#### [YOUR TASK]
Could you please find each line in the records that contains the word "Also" and copy it?

═════ AVAILABLE DATA ═════

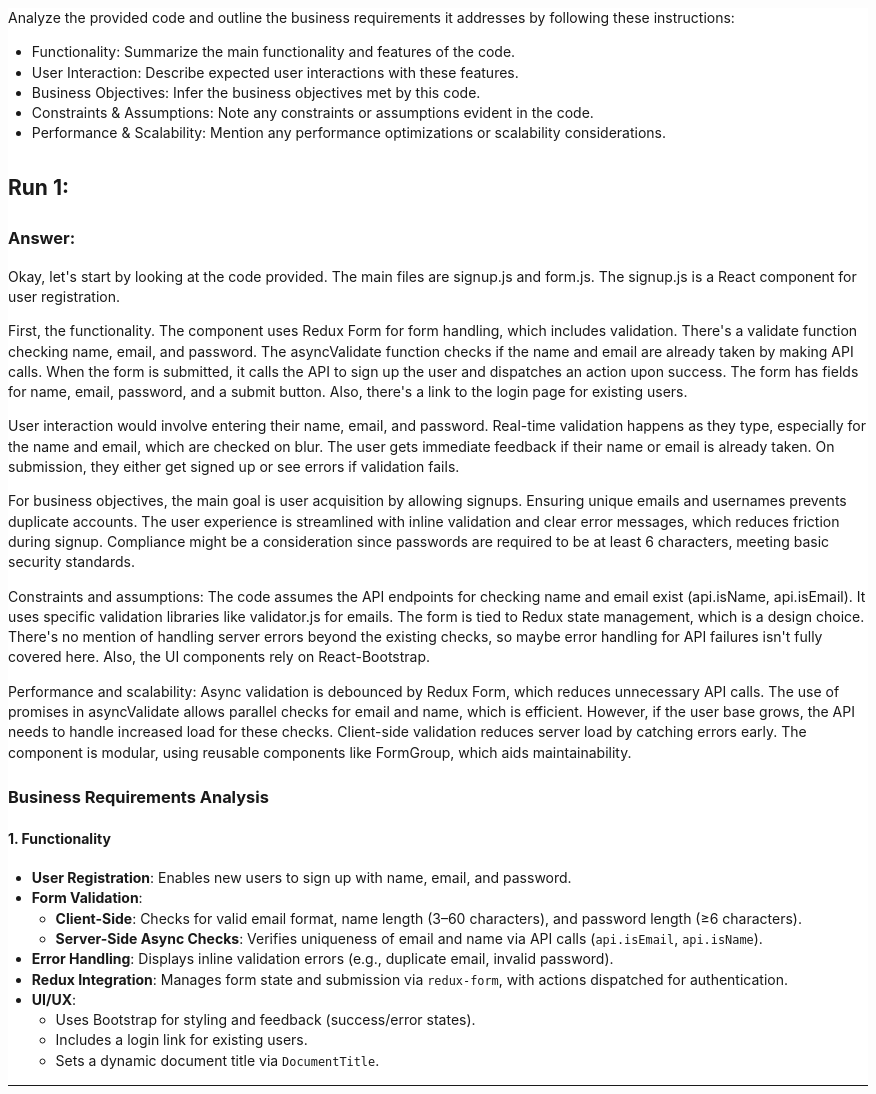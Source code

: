 
Analyze the provided code and outline the business requirements it addresses by following these instructions:
- Functionality: Summarize the main functionality and features of the code.
- User Interaction: Describe expected user interactions with these features.
- Business Objectives: Infer the business objectives met by this code.
- Constraints & Assumptions: Note any constraints or assumptions evident in the code.
- Performance & Scalability: Mention any performance optimizations or scalability considerations.
## Run 1:
### Answer:
<think>
Okay, let's start by looking at the code provided. The main files are signup.js and form.js. The signup.js is a React component for user registration. 

First, the functionality. The component uses Redux Form for form handling, which includes validation. There's a validate function checking name, email, and password. The asyncValidate function checks if the name and email are already taken by making API calls. When the form is submitted, it calls the API to sign up the user and dispatches an action upon success. The form has fields for name, email, password, and a submit button. Also, there's a link to the login page for existing users.

User interaction would involve entering their name, email, and password. Real-time validation happens as they type, especially for the name and email, which are checked on blur. The user gets immediate feedback if their name or email is already taken. On submission, they either get signed up or see errors if validation fails.

For business objectives, the main goal is user acquisition by allowing signups. Ensuring unique emails and usernames prevents duplicate accounts. The user experience is streamlined with inline validation and clear error messages, which reduces friction during signup. Compliance might be a consideration since passwords are required to be at least 6 characters, meeting basic security standards.

Constraints and assumptions: The code assumes the API endpoints for checking name and email exist (api.isName, api.isEmail). It uses specific validation libraries like validator.js for emails. The form is tied to Redux state management, which is a design choice. There's no mention of handling server errors beyond the existing checks, so maybe error handling for API failures isn't fully covered here. Also, the UI components rely on React-Bootstrap.

Performance and scalability: Async validation is debounced by Redux Form, which reduces unnecessary API calls. The use of promises in asyncValidate allows parallel checks for email and name, which is efficient. However, if the user base grows, the API needs to handle increased load for these checks. Client-side validation reduces server load by catching errors early. The component is modular, using reusable components like FormGroup, which aids maintainability.
</think>

### **Business Requirements Analysis**

#### **1. Functionality**  
- **User Registration**: Enables new users to sign up with name, email, and password.  
- **Form Validation**:  
  - **Client-Side**: Checks for valid email format, name length (3–60 characters), and password length (≥6 characters).  
  - **Server-Side Async Checks**: Verifies uniqueness of email and name via API calls (`api.isEmail`, `api.isName`).  
- **Error Handling**: Displays inline validation errors (e.g., duplicate email, invalid password).  
- **Redux Integration**: Manages form state and submission via `redux-form`, with actions dispatched for authentication.  
- **UI/UX**:  
  - Uses Bootstrap for styling and feedback (success/error states).  
  - Includes a login link for existing users.  
  - Sets a dynamic document title via `DocumentTitle`.  

---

═════

#### [ANSWER AREA]
First, the functionality. The component uses Redux Form for form handling, which includes validation. There's a validate function checking name, email, and password. The asyncValidate function checks if the name and email are already taken by making API calls. When the form is submitted, it calls the API to sign up the user and dispatches an action upon success. The form has fields for name, email, password, and a submit button. Also, there's a link to the login page for existing users.
Constraints and assumptions: The code assumes the API endpoints for checking name and email exist (api.isName, api.isEmail). It uses specific validation libraries like validator.js for emails. The form is tied to Redux state management, which is a design choice. There's no mention of handling server errors beyond the existing checks, so maybe error handling for API failures isn't fully covered here. Also, the UI components rely on React-Bootstrap.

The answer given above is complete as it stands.